Keep only those lines of the records that include the string "flat".

# [Information given]
******

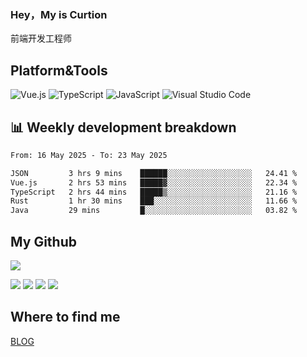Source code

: ### Hey，My is Curtion
前端开发工程师
## Platform&Tools

![Vue.js](https://img.shields.io/badge/-Vue.js-4FC08D?style=flat-square&logo=Vue.js&logoColor=white)
![TypeScript](https://img.shields.io/badge/-TypeScript-007ACC?style=flat-square&logo=typescript&logoColor=white)
![JavaScript](https://img.shields.io/badge/-JavaScript-F7DF1E?style=flat-square&logo=javascript&logoColor=black)
![Visual Studio Code](https://img.shields.io/badge/-VSCode-007ACC?style=flat-square&logo=Visual-Studio-Code&logoColor=white)

## 📊 Weekly development breakdown

<!--START_SECTION:waka-->

```txt
From: 16 May 2025 - To: 23 May 2025

JSON         3 hrs 9 mins    ██████░░░░░░░░░░░░░░░░░░░   24.41 %
Vue.js       2 hrs 53 mins   █████▓░░░░░░░░░░░░░░░░░░░   22.34 %
TypeScript   2 hrs 44 mins   █████▒░░░░░░░░░░░░░░░░░░░   21.16 %
Rust         1 hr 30 mins    ███░░░░░░░░░░░░░░░░░░░░░░   11.66 %
Java         29 mins         █░░░░░░░░░░░░░░░░░░░░░░░░   03.82 %
```

<!--END_SECTION:waka-->

## My Github

![](http://github-profile-summary-cards.vercel.app/api/cards/profile-details?username=curtion&theme=nord_bright)

![](http://github-profile-summary-cards.vercel.app/api/cards/stats?username=curtion&theme=nord_bright)
![](http://github-profile-summary-cards.vercel.app/api/cards/productive-time?username=curtion&theme=nord_bright&utcOffset=8)
![](http://github-profile-summary-cards.vercel.app/api/cards/repos-per-language?username=curtion&theme=nord_bright)
![](http://github-profile-summary-cards.vercel.app/api/cards/most-commit-language?username=curtion&theme=nord_bright)

## Where to find me

[BLOG](https://blog.3gxk.net)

******

# [Solution to this task]
![Vue.js](https://img.shields.io/badge/-Vue.js-4FC08D?style=flat-square&logo=Vue.js&logoColor=white)
![TypeScript](https://img.shields.io/badge/-TypeScript-007ACC?style=flat-square&logo=typescript&logoColor=white)
![JavaScript](https://img.shields.io/badge/-JavaScript-F7DF1E?style=flat-square&logo=javascript&logoColor=black)
![Visual Studio Code](https://img.shields.io/badge/-VSCode-007ACC?style=flat-square&logo=Visual-Studio-Code&logoColor=white)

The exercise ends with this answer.